Provided material Start Marker
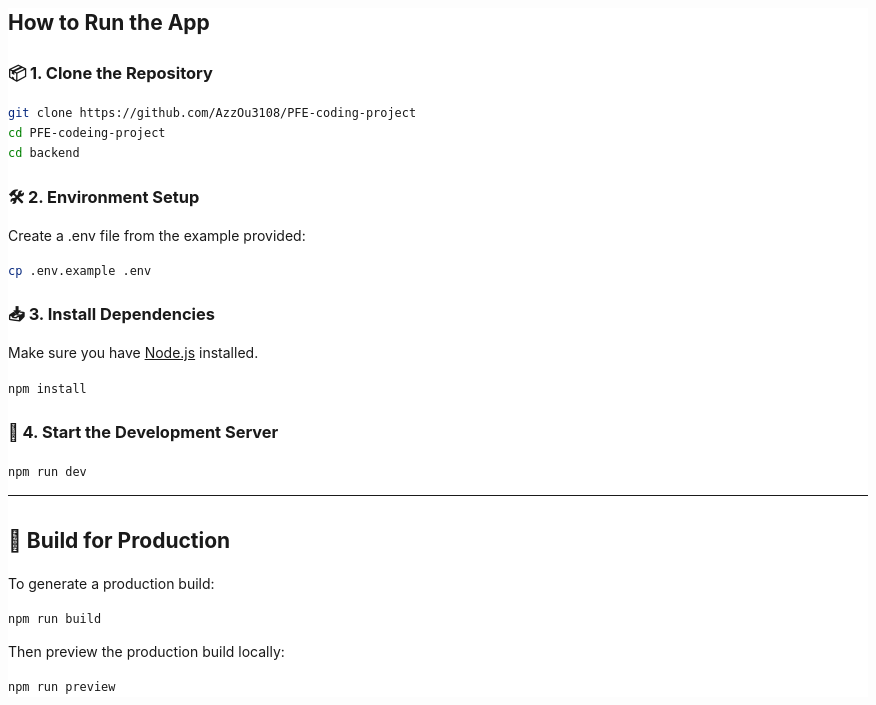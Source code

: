 
## How to Run the App

### 📦 1. Clone the Repository

```bash
git clone https://github.com/AzzOu3108/PFE-coding-project
cd PFE-codeing-project
cd backend
```
### 🛠️ 2. Environment Setup
Create a .env file from the example provided:

```bash
cp .env.example .env
```

### 📥 3. Install Dependencies

Make sure you have [Node.js](https://nodejs.org/) installed.

```bash
npm install
```

### 🚀 4. Start the Development Server

```bash
npm run dev
```

---

## 🔧 Build for Production

To generate a production build:

```bash
npm run build
```

Then preview the production build locally:

```bash
npm run preview
```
Provided material End Marker
What you will do: Return all lines from the entries that contain the string "preview".

Finished exercise:
Then preview the production build locally:
npm run preview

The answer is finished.